What to produce |
For the entries below, work out how many lines contain the string "nvector" and write only the number.

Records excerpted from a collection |
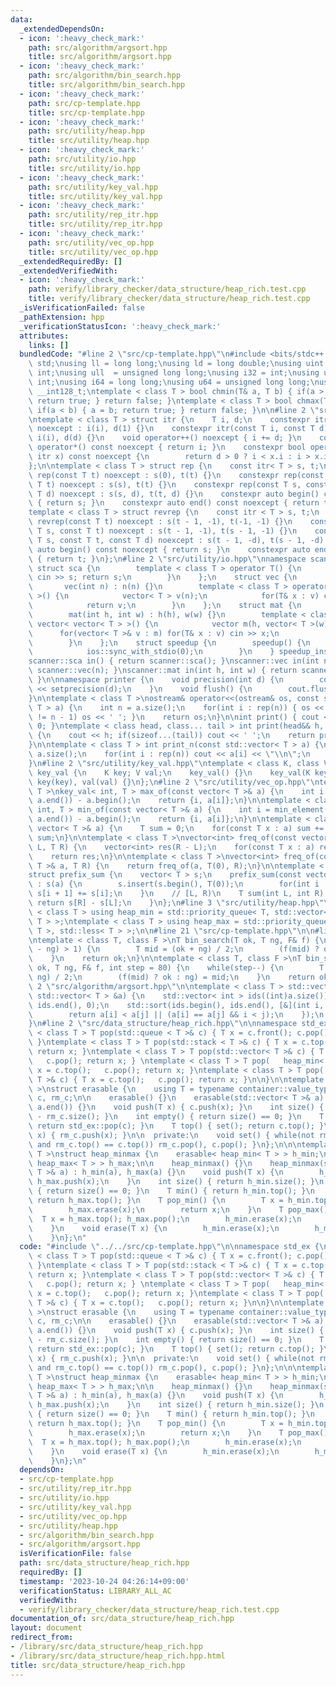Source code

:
 ```yaml
---
data:
  _extendedDependsOn:
  - icon: ':heavy_check_mark:'
    path: src/algorithm/argsort.hpp
    title: src/algorithm/argsort.hpp
  - icon: ':heavy_check_mark:'
    path: src/algorithm/bin_search.hpp
    title: src/algorithm/bin_search.hpp
  - icon: ':heavy_check_mark:'
    path: src/cp-template.hpp
    title: src/cp-template.hpp
  - icon: ':heavy_check_mark:'
    path: src/utility/heap.hpp
    title: src/utility/heap.hpp
  - icon: ':heavy_check_mark:'
    path: src/utility/io.hpp
    title: src/utility/io.hpp
  - icon: ':heavy_check_mark:'
    path: src/utility/key_val.hpp
    title: src/utility/key_val.hpp
  - icon: ':heavy_check_mark:'
    path: src/utility/rep_itr.hpp
    title: src/utility/rep_itr.hpp
  - icon: ':heavy_check_mark:'
    path: src/utility/vec_op.hpp
    title: src/utility/vec_op.hpp
  _extendedRequiredBy: []
  _extendedVerifiedWith:
  - icon: ':heavy_check_mark:'
    path: verify/library_checker/data_structure/heap_rich.test.cpp
    title: verify/library_checker/data_structure/heap_rich.test.cpp
  _isVerificationFailed: false
  _pathExtension: hpp
  _verificationStatusIcon: ':heavy_check_mark:'
  attributes:
    links: []
  bundledCode: "#line 2 \"src/cp-template.hpp\"\n#include <bits/stdc++.h>\nusing namespace\
    \ std;\nusing ll = long long;\nusing ld = long double;\nusing uint = unsigned\
    \ int;\nusing ull  = unsigned long long;\nusing i32 = int;\nusing u32 = unsigned\
    \ int;\nusing i64 = long long;\nusing u64 = unsigned long long;\nusing i128 =\
    \ __int128_t;\ntemplate < class T > bool chmin(T& a, T b) { if(a > b) { a = b;\
    \ return true; } return false; }\ntemplate < class T > bool chmax(T& a, T b) {\
    \ if(a < b) { a = b; return true; } return false; }\n\n#line 2 \"src/utility/rep_itr.hpp\"\
    \ntemplate < class T > struct itr {\n    T i, d;\n    constexpr itr(const T i)\
    \ noexcept : i(i), d(1) {}\n    constexpr itr(const T i, const T d) noexcept :\
    \ i(i), d(d) {}\n    void operator++() noexcept { i += d; }\n    constexpr int\
    \ operator*() const noexcept { return i; }\n    constexpr bool operator!=(const\
    \ itr x) const noexcept {\n        return d > 0 ? i < x.i : i > x.i;\n    }\n\
    };\n\ntemplate < class T > struct rep {\n    const itr< T > s, t;\n    constexpr\
    \ rep(const T t) noexcept : s(0), t(t) {}\n    constexpr rep(const T s, const\
    \ T t) noexcept : s(s), t(t) {}\n    constexpr rep(const T s, const T t, const\
    \ T d) noexcept : s(s, d), t(t, d) {}\n    constexpr auto begin() const noexcept\
    \ { return s; }\n    constexpr auto end() const noexcept { return t; }\n};\n\n\
    template < class T > struct revrep {\n    const itr < T > s, t;\n    constexpr\
    \ revrep(const T t) noexcept : s(t - 1, -1), t(-1, -1) {}\n    constexpr revrep(const\
    \ T s, const T t) noexcept : s(t - 1, -1), t(s - 1, -1) {}\n    constexpr revrep(const\
    \ T s, const T t, const T d) noexcept : s(t - 1, -d), t(s - 1, -d) {}\n    constexpr\
    \ auto begin() const noexcept { return s; }\n    constexpr auto end() const noexcept\
    \ { return t; }\n};\n#line 2 \"src/utility/io.hpp\"\nnamespace scanner {\n   \
    \ struct sca {\n        template < class T > operator T() {\n            T s;\
    \ cin >> s; return s;\n        }\n    };\n    struct vec {\n        int n;\n \
    \       vec(int n) : n(n) {}\n        template < class T > operator vector< T\
    \ >() {\n            vector< T > v(n);\n            for(T& x : v) cin >> x;\n\
    \            return v;\n        }\n    };\n    struct mat {\n        int h,w;\n\
    \        mat(int h, int w) : h(h), w(w) {}\n        template < class T > operator\
    \ vector< vector< T > >() {\n            vector m(h, vector< T >(w));\n      \
    \      for(vector< T >& v : m) for(T& x : v) cin >> x;\n            return m;\n\
    \        }\n    };\n    struct speedup {\n        speedup() {\n            cin.tie(0);\n\
    \            ios::sync_with_stdio(0);\n        }\n    } speedup_instance;\n}\n\
    scanner::sca in() { return scanner::sca(); }\nscanner::vec in(int n) { return\
    \ scanner::vec(n); }\nscanner::mat in(int h, int w) { return scanner::mat(h, w);\
    \ }\n\nnamespace printer {\n    void precision(int d) {\n        cout << fixed\
    \ << setprecision(d);\n    }\n    void flush() {\n        cout.flush();\n    }\n\
    }\n\ntemplate < class T >\nostream& operator<<(ostream& os, const std::vector<\
    \ T > a) {\n    int n = a.size();\n    for(int i : rep(n)) { os << a[i]; if(i\
    \ != n - 1) os << ' '; }\n    return os;\n}\n\nint print() { cout << '\\n'; return\
    \ 0; }\ntemplate < class head, class... tail > int print(head&& h, tail&&... t)\
    \ {\n    cout << h; if(sizeof...(tail)) cout << ' ';\n    return print(forward<tail>(t)...);\n\
    }\n\ntemplate < class T > int print_n(const std::vector< T > a) {\n    int n =\
    \ a.size();\n    for(int i : rep(n)) cout << a[i] << \"\\n\";\n    return 0;\n\
    }\n#line 2 \"src/utility/key_val.hpp\"\ntemplate < class K, class V >\nstruct\
    \ key_val {\n    K key; V val;\n    key_val() {}\n    key_val(K key, V val) :\
    \ key(key), val(val) {}\n};\n#line 2 \"src/utility/vec_op.hpp\"\ntemplate < class\
    \ T >\nkey_val< int, T > max_of(const vector< T >& a) {\n    int i = max_element(a.begin(),\
    \ a.end()) - a.begin();\n    return {i, a[i]};\n}\n\ntemplate < class T >\nkey_val<\
    \ int, T > min_of(const vector< T >& a) {\n    int i = min_element(a.begin(),\
    \ a.end()) - a.begin();\n    return {i, a[i]};\n}\n\ntemplate < class T >\nT sum_of(const\
    \ vector< T >& a) {\n    T sum = 0;\n    for(const T x : a) sum += x;\n    return\
    \ sum;\n}\n\ntemplate < class T >\nvector<int> freq_of(const vector< T >& a, T\
    \ L, T R) {\n    vector<int> res(R - L);\n    for(const T x : a) res[x - L]++;\n\
    \    return res;\n}\n\ntemplate < class T >\nvector<int> freq_of(const vector<\
    \ T >& a, T R) {\n    return freq_of(a, T(0), R);\n}\n\ntemplate < class T >\n\
    struct prefix_sum {\n    vector< T > s;\n    prefix_sum(const vector< T >& a)\
    \ : s(a) {\n        s.insert(s.begin(), T(0));\n        for(int i : rep(a.size()))\
    \ s[i + 1] += s[i];\n    }\n    // [L, R)\n    T sum(int L, int R) {\n       \
    \ return s[R] - s[L];\n    }\n};\n#line 3 \"src/utility/heap.hpp\"\n\ntemplate\
    \ < class T > using heap_min = std::priority_queue< T, std::vector< T >, std::greater<\
    \ T > >;\ntemplate < class T > using heap_max = std::priority_queue< T, std::vector<\
    \ T >, std::less< T > >;\n\n#line 21 \"src/cp-template.hpp\"\n\n#line 1 \"src/algorithm/bin_search.hpp\"\
    \ntemplate < class T, class F >\nT bin_search(T ok, T ng, F& f) {\n    while(abs(ok\
    \ - ng) > 1) {\n        T mid = (ok + ng) / 2;\n        (f(mid) ? ok : ng) = mid;\n\
    \    }\n    return ok;\n}\n\ntemplate < class T, class F >\nT bin_search_real(T\
    \ ok, T ng, F& f, int step = 80) {\n    while(step--) {\n        T mid = (ok +\
    \ ng) / 2;\n        (f(mid) ? ok : ng) = mid;\n    }\n    return ok;\n}\n#line\
    \ 2 \"src/algorithm/argsort.hpp\"\n\ntemplate < class T > std::vector< int > argsort(const\
    \ std::vector< T > &a) {\n    std::vector< int > ids((int)a.size());\n    std::iota(ids.begin(),\
    \ ids.end(), 0);\n    std::sort(ids.begin(), ids.end(), [&](int i, int j) {\n\
    \        return a[i] < a[j] || (a[i] == a[j] && i < j);\n    });\n    return ids;\n\
    }\n#line 2 \"src/data_structure/heap_rich.hpp\"\n\nnamespace std_ex {\n\ntemplate\
    \ < class T > T pop(std::queue < T >& c) { T x = c.front(); c.pop(); return x;\
    \ }\ntemplate < class T > T pop(std::stack < T >& c) { T x = c.top();   c.pop();\
    \ return x; }\ntemplate < class T > T pop(std::vector< T >& c) { T x = c.top();\
    \   c.pop(); return x; } \ntemplate < class T > T pop(   heap_min< T >& c) { T\
    \ x = c.top();   c.pop(); return x; }\ntemplate < class T > T pop(   heap_max<\
    \ T >& c) { T x = c.top();   c.pop(); return x; }\n\n}\n\ntemplate < class container\
    \ >\nstruct erasable {\n    using T = typename container::value_type;\n    container\
    \ c, rm_c;\n\n    erasable() {}\n    erasable(std::vector< T >& a) : c(a.begin(),\
    \ a.end()) {}\n    void push(T x) { c.push(x); }\n    int size() { return c.size()\
    \ - rm_c.size(); }\n    int empty() { return size() == 0; }\n    T pop() { set();\
    \ return std_ex::pop(c); }\n    T top() { set(); return c.top(); }\n    void erase(T\
    \ x) { rm_c.push(x); }\n\n  private:\n    void set() { while(not rm_c.empty()\
    \ and rm_c.top() == c.top()) rm_c.pop(), c.pop(); }\n};\n\n\ntemplate < class\
    \ T >\nstruct heap_minmax {\n    erasable< heap_min< T > > h_min;\n    erasable<\
    \ heap_max< T > > h_max;\n\n    heap_minmax() {}\n    heap_minmax(std::vector<\
    \ T >& a) : h_min(a), h_max(a) {}\n    void push(T x) {\n        h_min.push(x),\
    \ h_max.push(x);\n    }\n    int size() { return h_min.size(); }\n    int empty()\
    \ { return size() == 0; }\n    T min() { return h_min.top(); }\n    T max() {\
    \ return h_max.top(); }\n    T pop_min() {\n        T x = h_min.top(); h_min.pop();\n\
    \        h_max.erase(x);\n        return x;\n    }\n    T pop_max() {\n      \
    \  T x = h_max.top(); h_max.pop();\n        h_min.erase(x);\n        return x;\n\
    \    }\n    void erase(T x) {\n        h_min.erase(x);\n        h_max.erase(x);\n\
    \    }\n};\n"
  code: "#include \"../../src/cp-template.hpp\"\n\nnamespace std_ex {\n\ntemplate\
    \ < class T > T pop(std::queue < T >& c) { T x = c.front(); c.pop(); return x;\
    \ }\ntemplate < class T > T pop(std::stack < T >& c) { T x = c.top();   c.pop();\
    \ return x; }\ntemplate < class T > T pop(std::vector< T >& c) { T x = c.top();\
    \   c.pop(); return x; } \ntemplate < class T > T pop(   heap_min< T >& c) { T\
    \ x = c.top();   c.pop(); return x; }\ntemplate < class T > T pop(   heap_max<\
    \ T >& c) { T x = c.top();   c.pop(); return x; }\n\n}\n\ntemplate < class container\
    \ >\nstruct erasable {\n    using T = typename container::value_type;\n    container\
    \ c, rm_c;\n\n    erasable() {}\n    erasable(std::vector< T >& a) : c(a.begin(),\
    \ a.end()) {}\n    void push(T x) { c.push(x); }\n    int size() { return c.size()\
    \ - rm_c.size(); }\n    int empty() { return size() == 0; }\n    T pop() { set();\
    \ return std_ex::pop(c); }\n    T top() { set(); return c.top(); }\n    void erase(T\
    \ x) { rm_c.push(x); }\n\n  private:\n    void set() { while(not rm_c.empty()\
    \ and rm_c.top() == c.top()) rm_c.pop(), c.pop(); }\n};\n\n\ntemplate < class\
    \ T >\nstruct heap_minmax {\n    erasable< heap_min< T > > h_min;\n    erasable<\
    \ heap_max< T > > h_max;\n\n    heap_minmax() {}\n    heap_minmax(std::vector<\
    \ T >& a) : h_min(a), h_max(a) {}\n    void push(T x) {\n        h_min.push(x),\
    \ h_max.push(x);\n    }\n    int size() { return h_min.size(); }\n    int empty()\
    \ { return size() == 0; }\n    T min() { return h_min.top(); }\n    T max() {\
    \ return h_max.top(); }\n    T pop_min() {\n        T x = h_min.top(); h_min.pop();\n\
    \        h_max.erase(x);\n        return x;\n    }\n    T pop_max() {\n      \
    \  T x = h_max.top(); h_max.pop();\n        h_min.erase(x);\n        return x;\n\
    \    }\n    void erase(T x) {\n        h_min.erase(x);\n        h_max.erase(x);\n\
    \    }\n};\n"
  dependsOn:
  - src/cp-template.hpp
  - src/utility/rep_itr.hpp
  - src/utility/io.hpp
  - src/utility/key_val.hpp
  - src/utility/vec_op.hpp
  - src/utility/heap.hpp
  - src/algorithm/bin_search.hpp
  - src/algorithm/argsort.hpp
  isVerificationFile: false
  path: src/data_structure/heap_rich.hpp
  requiredBy: []
  timestamp: '2023-10-24 04:26:14+09:00'
  verificationStatus: LIBRARY_ALL_AC
  verifiedWith:
  - verify/library_checker/data_structure/heap_rich.test.cpp
documentation_of: src/data_structure/heap_rich.hpp
layout: document
redirect_from:
- /library/src/data_structure/heap_rich.hpp
- /library/src/data_structure/heap_rich.hpp.html
title: src/data_structure/heap_rich.hpp
---
```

Answer for this exercise |
2